First Law of Legislative Thermodynamics
From the front page of today's Washington Post, an article that illustrates the "tryanny of the political status quo" and the First Law of Legislative Thermodynamics: "Creating a government program is much, much easier than killing one."
A Depression-era program to bring electricity to rural areas is using taxpayer money to provide billions of dollars in low-interest loans to build coal plants even as Congress seeks ways to limit greenhouse gas emissions.
The beneficiaries of the government's largesse -- the nation's rural electric cooperatives -- plan to spend $35 billion to build conventional coal plants over the next 10 years, enough to offset all state and federal efforts to reduce U.S. greenhouse gas emissions over that time.
The money comes from the Agriculture Department's Rural Utilities Service, an outgrowth of the Rural Electrification Administration created in 1935 by President Franklin D. Roosevelt to bring electricity to farms.

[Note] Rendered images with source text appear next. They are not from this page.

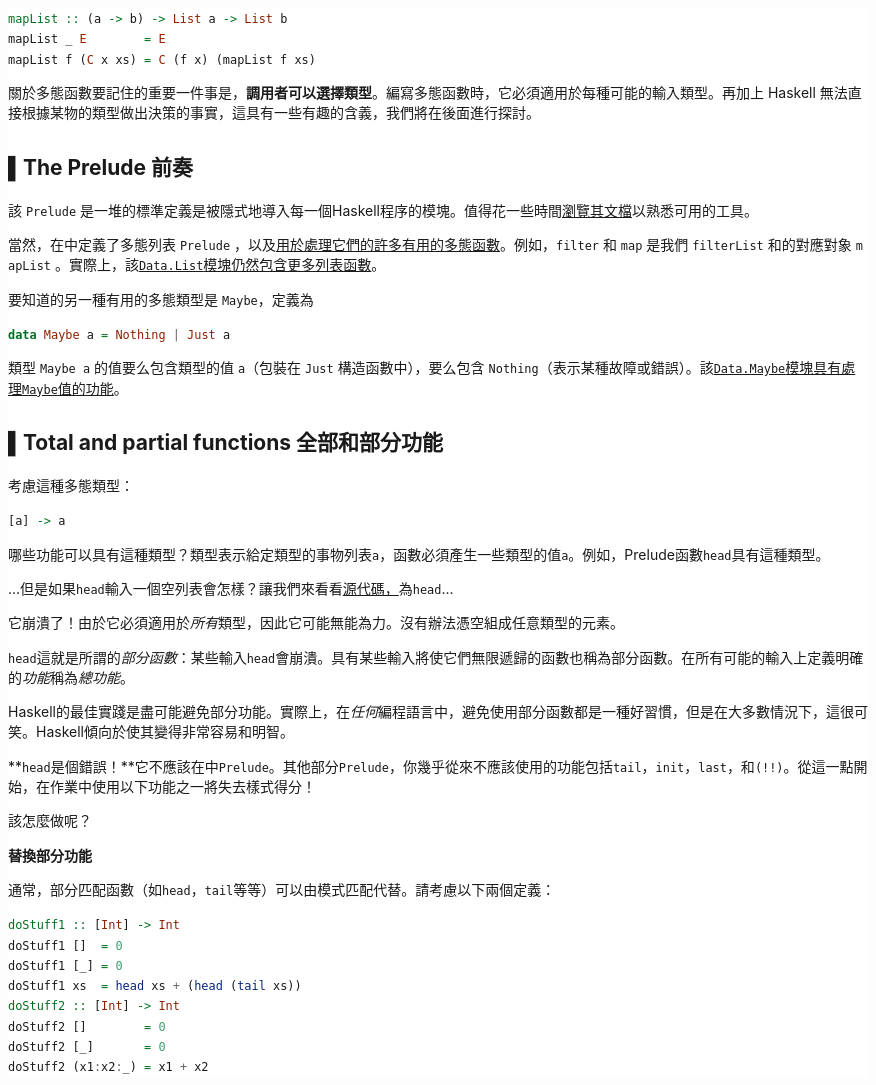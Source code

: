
 ```haskell
mapList :: (a -> b) -> List a -> List b
mapList _ E        = E
mapList f (C x xs) = C (f x) (mapList f xs)
```

關於多態函數要記住的重要一件事是，**調用者可以選擇類型**。編寫多態函數時，它必須適用於每種可能的輸入類型。再加上 Haskell 無法直接根據某物的類型做出決策的事實，這具有一些有趣的含義，我們將在後面進行探討。

## ▌The Prelude 前奏

該 `Prelude` 是一堆的標準定義是被隱式地導入每一個Haskell程序的模塊。值得花一些時間[瀏覽其文檔](http://haskell.org/ghc/docs/latest/html/libraries/base/Prelude.html)以熟悉可用的工具。

當然，在中定義了多態列表 `Prelude` ，以及[用於處理它們的許多有用的多態函數](http://haskell.org/ghc/docs/latest/html/libraries/base/Prelude.html#11)。例如，`filter` 和 `map` 是我們 `filterList` 和的對應對象 `mapList` 。實際上，該[`Data.List`模塊仍然包含更多列表函數](http://www.haskell.org/ghc/docs/latest/html/libraries/base/Data-List.html)。

要知道的另一種有用的多態類型是 `Maybe`，定義為

```haskell
data Maybe a = Nothing | Just a
```

類型 `Maybe a` 的值要么包含類型的值 `a`（包裝在 `Just` 構造函數中），要么包含 `Nothing`（表示某種故障或錯誤）。該[`Data.Maybe`模塊具有處理`Maybe`值的功能](http://www.haskell.org/ghc/docs/latest/html/libraries/base/Data-Maybe.html)。

## ▌Total and partial functions 全部和部分功能

考慮這種多態類型：

```haskell
[a] -> a
```

哪些功能可以具有這種類型？類型表示給定類型的事物列表`a`，函數必須產生一些類型的值`a`。例如，Prelude函數`head`具有這種類型。

…但是如果`head`輸入一個空列表會怎樣？讓我們來看看[源代碼，](http://www.haskell.org/ghc/docs/latest/html/libraries/base/src/GHC-List.html#head)為`head`...

它崩潰了！由於它必須適用於*所有*類型，因此它可能無能為力。沒有辦法憑空組成任意類型的元素。

`head`這就是所謂的*部分函數*：某些輸入`head`會崩潰。具有某些輸入將使它們無限遞歸的函數也稱為部分函數。在所有可能的輸入上定義明確的*功能*稱為*總功能*。

Haskell的最佳實踐是盡可能避免部分功能。實際上，在*任何*編程語言中，避免使用部分函數都是一種好習慣，但是在大多數情況下，這很可笑。Haskell傾向於使其變得非常容易和明智。

**`head`是個錯誤！**它不應該在中`Prelude`。其他部分`Prelude`，你幾乎從來不應該使用的功能包括`tail`，`init`，`last`，和`(!!)`。從這一點開始，在作業中使用以下功能之一將失去樣式得分！

該怎麼做呢？

**替換部分功能**

通常，部分匹配函數（如`head`，`tail`等等）可以由模式匹配代替。請考慮以下兩個定義：

```haskell
doStuff1 :: [Int] -> Int
doStuff1 []  = 0
doStuff1 [_] = 0
doStuff1 xs  = head xs + (head (tail xs)) 
doStuff2 :: [Int] -> Int
doStuff2 []        = 0
doStuff2 [_]       = 0
doStuff2 (x1:x2:_) = x1 + x2
```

More than 70 years later, the goal of providing electricity to rural areas has long been accomplished, but the federal government is still making the subsidized loans. But rather than declare the mission accomplished and disband the expensive subsidy program, Congress continued it and allowed it to become even more generous.
Although presidents over the years have tried to curtail the rural-electricity lending program, it has survived, proving one of the basic laws of legislative thermodynamics: Creating a government program is easier than killing one.
One possible solution: All government programs like this one should have "sunset" clauses that end the program automatically after a fixed period of time.